Data for review:
========================================

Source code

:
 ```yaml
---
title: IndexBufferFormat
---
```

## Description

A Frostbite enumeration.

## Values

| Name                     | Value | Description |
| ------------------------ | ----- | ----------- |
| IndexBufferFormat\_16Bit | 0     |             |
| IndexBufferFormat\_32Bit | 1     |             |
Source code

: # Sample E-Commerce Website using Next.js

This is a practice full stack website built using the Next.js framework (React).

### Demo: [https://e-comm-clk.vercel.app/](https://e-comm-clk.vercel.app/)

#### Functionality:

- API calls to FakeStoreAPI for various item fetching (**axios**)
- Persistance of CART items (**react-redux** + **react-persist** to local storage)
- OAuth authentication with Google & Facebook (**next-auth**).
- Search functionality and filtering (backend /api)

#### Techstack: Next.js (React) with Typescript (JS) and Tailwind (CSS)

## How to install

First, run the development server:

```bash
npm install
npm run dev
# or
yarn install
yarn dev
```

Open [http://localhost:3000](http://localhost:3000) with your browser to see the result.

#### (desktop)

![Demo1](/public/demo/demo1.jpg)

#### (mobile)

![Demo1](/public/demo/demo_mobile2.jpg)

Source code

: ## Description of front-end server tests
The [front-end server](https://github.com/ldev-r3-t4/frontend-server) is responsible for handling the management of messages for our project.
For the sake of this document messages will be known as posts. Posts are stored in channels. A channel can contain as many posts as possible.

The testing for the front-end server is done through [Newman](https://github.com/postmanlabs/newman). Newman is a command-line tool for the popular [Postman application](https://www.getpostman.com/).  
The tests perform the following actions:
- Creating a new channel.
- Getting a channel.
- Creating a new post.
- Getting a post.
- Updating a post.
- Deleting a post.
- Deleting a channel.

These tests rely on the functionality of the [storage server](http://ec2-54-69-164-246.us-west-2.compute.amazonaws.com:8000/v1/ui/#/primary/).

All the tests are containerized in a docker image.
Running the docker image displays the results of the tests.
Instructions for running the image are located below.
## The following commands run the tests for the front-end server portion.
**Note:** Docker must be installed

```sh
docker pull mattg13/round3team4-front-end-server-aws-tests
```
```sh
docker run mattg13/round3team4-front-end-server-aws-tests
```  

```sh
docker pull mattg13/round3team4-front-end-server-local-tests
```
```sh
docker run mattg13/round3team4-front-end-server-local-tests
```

========================================

Work request: Lines above with the word "using" should be counted, and the reply is that count alone.

Solution to this exercise: 2